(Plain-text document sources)
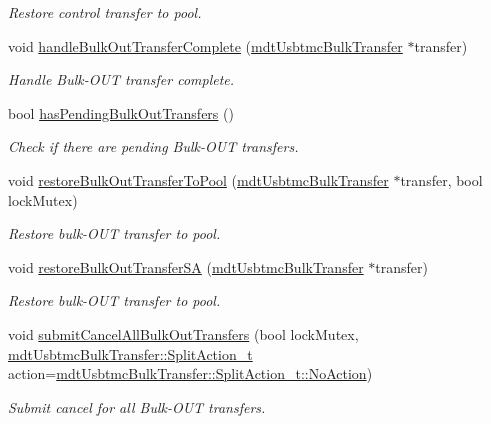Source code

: \begin{DoxyCompactItemize}
\begin{DoxyCompactList}\small\item\em Restore control transfer to pool. \end{DoxyCompactList}\item 
void \hyperlink{classmdt_usbtmc_transfer_handler_a1634648e3cb884b36fb9bb8cd47bbacb}{handle\-Bulk\-Out\-Transfer\-Complete} (\hyperlink{classmdt_usbtmc_bulk_transfer}{mdt\-Usbtmc\-Bulk\-Transfer} $\ast$transfer)
\begin{DoxyCompactList}\small\item\em Handle Bulk-\/\-O\-U\-T transfer complete. \end{DoxyCompactList}\item 
bool \hyperlink{classmdt_usbtmc_transfer_handler_a87a2bb97c0c18b1e8ea536a461f005cb}{has\-Pending\-Bulk\-Out\-Transfers} ()
\begin{DoxyCompactList}\small\item\em Check if there are pending Bulk-\/\-O\-U\-T transfers. \end{DoxyCompactList}\item 
void \hyperlink{classmdt_usbtmc_transfer_handler_a8094e085ba7e4f1d980c0b4a62e9310d}{restore\-Bulk\-Out\-Transfer\-To\-Pool} (\hyperlink{classmdt_usbtmc_bulk_transfer}{mdt\-Usbtmc\-Bulk\-Transfer} $\ast$transfer, bool lock\-Mutex)
\begin{DoxyCompactList}\small\item\em Restore bulk-\/\-O\-U\-T transfer to pool. \end{DoxyCompactList}\item 
void \hyperlink{classmdt_usbtmc_transfer_handler_a820945eef7e22749968fc341297330f9}{restore\-Bulk\-Out\-Transfer\-S\-A} (\hyperlink{classmdt_usbtmc_bulk_transfer}{mdt\-Usbtmc\-Bulk\-Transfer} $\ast$transfer)
\begin{DoxyCompactList}\small\item\em Restore bulk-\/\-O\-U\-T transfer to pool. \end{DoxyCompactList}\item 
void \hyperlink{classmdt_usbtmc_transfer_handler_adeceafc13317c0a7c813a162a18b763a}{submit\-Cancel\-All\-Bulk\-Out\-Transfers} (bool lock\-Mutex, \hyperlink{classmdt_usbtmc_bulk_transfer_a81f2309d821053cd7c8f6e32aff93b7c}{mdt\-Usbtmc\-Bulk\-Transfer\-::\-Split\-Action\-\_\-t} action=\hyperlink{classmdt_usbtmc_bulk_transfer_a81f2309d821053cd7c8f6e32aff93b7ca1e601ea653db1c729c9ee5746730fabe}{mdt\-Usbtmc\-Bulk\-Transfer\-::\-Split\-Action\-\_\-t\-::\-No\-Action})
\begin{DoxyCompactList}\small\item\em Submit cancel for all Bulk-\/\-O\-U\-T transfers. \end{DoxyCompactList}\item 

\end{DoxyCompactItemize}
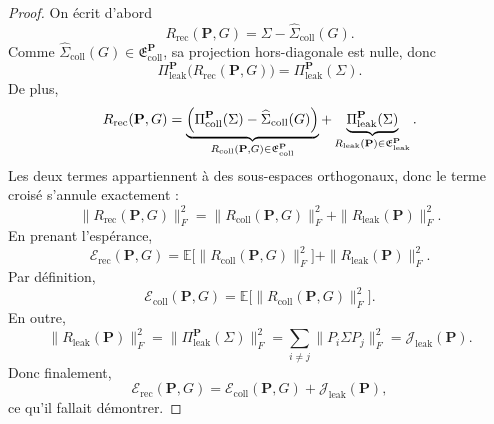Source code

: \documentclass[11pt,a4paper]{article}
\newtheorem{remark}{Remarque}[section]
\newcommand{\1}{\mathbf 1}
\begin{document}
\begin{proof}
On écrit d'abord
\[
R_{\mathrm{rec}}(\mathbf P,G)
=
\Sigma-\widehat \Sigma_{\mathrm{coll}}(G).
\]
Comme \(\widehat \Sigma_{\mathrm{coll}}(G)\in \mathfrak E_{\mathrm{coll}}^{\mathbf P}\), sa projection hors-diagonale est nulle, donc
\[
\Pi_{\mathrm{leak}}^{\mathbf P}\!\bigl(R_{\mathrm{rec}}(\mathbf P,G)\bigr)
=
\Pi_{\mathrm{leak}}^{\mathbf P}(\Sigma).
\]
De plus,
\[
R_{\mathrm{rec}}(\mathbf P,G)
=
\underbrace{\Bigl(\Pi_{\mathrm{coll}}^{\mathbf P}(\Sigma)-\widehat \Sigma_{\mathrm{coll}}(G)\Bigr)}_{R_{\mathrm{coll}}(\mathbf P,G)\in\mathfrak E_{\mathrm{coll}}^{\mathbf P}}
+
\underbrace{\Pi_{\mathrm{leak}}^{\mathbf P}(\Sigma)}_{R_{\mathrm{leak}}(\mathbf P)\in\mathfrak E_{\mathrm{leak}}^{\mathbf P}}.
\]
Les deux termes appartiennent à des sous-espaces orthogonaux, donc le terme croisé s'annule exactement :
\[
\|R_{\mathrm{rec}}(\mathbf P,G)\|_F^2
=
\|R_{\mathrm{coll}}(\mathbf P,G)\|_F^2
+
\|R_{\mathrm{leak}}(\mathbf P)\|_F^2.
\]
En prenant l'espérance,
\[
\mathcal E_{\mathrm{rec}}(\mathbf P,G)
=
\mathbb E\bigl[\|R_{\mathrm{coll}}(\mathbf P,G)\|_F^2\bigr]
+
\|R_{\mathrm{leak}}(\mathbf P)\|_F^2.
\]
Par définition,
\[
\mathcal E_{\mathrm{coll}}(\mathbf P,G)
=
\mathbb E\bigl[\|R_{\mathrm{coll}}(\mathbf P,G)\|_F^2\bigr].
\]
En outre,
\[
\|R_{\mathrm{leak}}(\mathbf P)\|_F^2
=
\bigl\|\Pi_{\mathrm{leak}}^{\mathbf P}(\Sigma)\bigr\|_F^2
=
\sum_{i\neq j}\|P_i\Sigma P_j\|_F^2
=
\mathcal J_{\mathrm{leak}}(\mathbf P).
\]
Donc finalement,
\[
\mathcal E_{\mathrm{rec}}(\mathbf P,G)
=
\mathcal E_{\mathrm{coll}}(\mathbf P,G)
+
\mathcal J_{\mathrm{leak}}(\mathbf P),
\]
ce qu'il fallait démontrer.
\end{proof}



\end{document}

▶ **TRY IT**
Leave every picture out and output the records exactly.

▶ **PROBLEM SOLUTION**
Source code

: \begin{DoxyCompactItemize}
\begin{DoxyCompactList}\small\item\em Restore control transfer to pool. \end{DoxyCompactList}\item 
void \hyperlink{classmdt_usbtmc_transfer_handler_a1634648e3cb884b36fb9bb8cd47bbacb}{handle\-Bulk\-Out\-Transfer\-Complete} (\hyperlink{classmdt_usbtmc_bulk_transfer}{mdt\-Usbtmc\-Bulk\-Transfer} $\ast$transfer)
\begin{DoxyCompactList}\small\item\em Handle Bulk-\/\-O\-U\-T transfer complete. \end{DoxyCompactList}\item 
bool \hyperlink{classmdt_usbtmc_transfer_handler_a87a2bb97c0c18b1e8ea536a461f005cb}{has\-Pending\-Bulk\-Out\-Transfers} ()
\begin{DoxyCompactList}\small\item\em Check if there are pending Bulk-\/\-O\-U\-T transfers. \end{DoxyCompactList}\item 
void \hyperlink{classmdt_usbtmc_transfer_handler_a8094e085ba7e4f1d980c0b4a62e9310d}{restore\-Bulk\-Out\-Transfer\-To\-Pool} (\hyperlink{classmdt_usbtmc_bulk_transfer}{mdt\-Usbtmc\-Bulk\-Transfer} $\ast$transfer, bool lock\-Mutex)
\begin{DoxyCompactList}\small\item\em Restore bulk-\/\-O\-U\-T transfer to pool. \end{DoxyCompactList}\item 
void \hyperlink{classmdt_usbtmc_transfer_handler_a820945eef7e22749968fc341297330f9}{restore\-Bulk\-Out\-Transfer\-S\-A} (\hyperlink{classmdt_usbtmc_bulk_transfer}{mdt\-Usbtmc\-Bulk\-Transfer} $\ast$transfer)
\begin{DoxyCompactList}\small\item\em Restore bulk-\/\-O\-U\-T transfer to pool. \end{DoxyCompactList}\item 
void \hyperlink{classmdt_usbtmc_transfer_handler_adeceafc13317c0a7c813a162a18b763a}{submit\-Cancel\-All\-Bulk\-Out\-Transfers} (bool lock\-Mutex, \hyperlink{classmdt_usbtmc_bulk_transfer_a81f2309d821053cd7c8f6e32aff93b7c}{mdt\-Usbtmc\-Bulk\-Transfer\-::\-Split\-Action\-\_\-t} action=\hyperlink{classmdt_usbtmc_bulk_transfer_a81f2309d821053cd7c8f6e32aff93b7ca1e601ea653db1c729c9ee5746730fabe}{mdt\-Usbtmc\-Bulk\-Transfer\-::\-Split\-Action\-\_\-t\-::\-No\-Action})
\begin{DoxyCompactList}\small\item\em Submit cancel for all Bulk-\/\-O\-U\-T transfers. \end{DoxyCompactList}\item 

\end{DoxyCompactItemize}
Source code

: \documentclass[11pt,a4paper]{article}
\newtheorem{remark}{Remarque}[section]
\newcommand{\1}{\mathbf 1}
\begin{document}
\begin{proof}
On écrit d'abord
\[
R_{\mathrm{rec}}(\mathbf P,G)
=
\Sigma-\widehat \Sigma_{\mathrm{coll}}(G).
\]
Comme \(\widehat \Sigma_{\mathrm{coll}}(G)\in \mathfrak E_{\mathrm{coll}}^{\mathbf P}\), sa projection hors-diagonale est nulle, donc
\[
\Pi_{\mathrm{leak}}^{\mathbf P}\!\bigl(R_{\mathrm{rec}}(\mathbf P,G)\bigr)
=
\Pi_{\mathrm{leak}}^{\mathbf P}(\Sigma).
\]
De plus,
\[
R_{\mathrm{rec}}(\mathbf P,G)
=
\underbrace{\Bigl(\Pi_{\mathrm{coll}}^{\mathbf P}(\Sigma)-\widehat \Sigma_{\mathrm{coll}}(G)\Bigr)}_{R_{\mathrm{coll}}(\mathbf P,G)\in\mathfrak E_{\mathrm{coll}}^{\mathbf P}}
+
\underbrace{\Pi_{\mathrm{leak}}^{\mathbf P}(\Sigma)}_{R_{\mathrm{leak}}(\mathbf P)\in\mathfrak E_{\mathrm{leak}}^{\mathbf P}}.
\]
Les deux termes appartiennent à des sous-espaces orthogonaux, donc le terme croisé s'annule exactement :
\[
\|R_{\mathrm{rec}}(\mathbf P,G)\|_F^2
=
\|R_{\mathrm{coll}}(\mathbf P,G)\|_F^2
+
\|R_{\mathrm{leak}}(\mathbf P)\|_F^2.
\]
En prenant l'espérance,
\[
\mathcal E_{\mathrm{rec}}(\mathbf P,G)
=
\mathbb E\bigl[\|R_{\mathrm{coll}}(\mathbf P,G)\|_F^2\bigr]
+
\|R_{\mathrm{leak}}(\mathbf P)\|_F^2.
\]
Par définition,
\[
\mathcal E_{\mathrm{coll}}(\mathbf P,G)
=
\mathbb E\bigl[\|R_{\mathrm{coll}}(\mathbf P,G)\|_F^2\bigr].
\]
En outre,
\[
\|R_{\mathrm{leak}}(\mathbf P)\|_F^2
=
\bigl\|\Pi_{\mathrm{leak}}^{\mathbf P}(\Sigma)\bigr\|_F^2
=
\sum_{i\neq j}\|P_i\Sigma P_j\|_F^2
=
\mathcal J_{\mathrm{leak}}(\mathbf P).
\]
Donc finalement,
\[
\mathcal E_{\mathrm{rec}}(\mathbf P,G)
=
\mathcal E_{\mathrm{coll}}(\mathbf P,G)
+
\mathcal J_{\mathrm{leak}}(\mathbf P),
\]
ce qu'il fallait démontrer.
\end{proof}



\end{document}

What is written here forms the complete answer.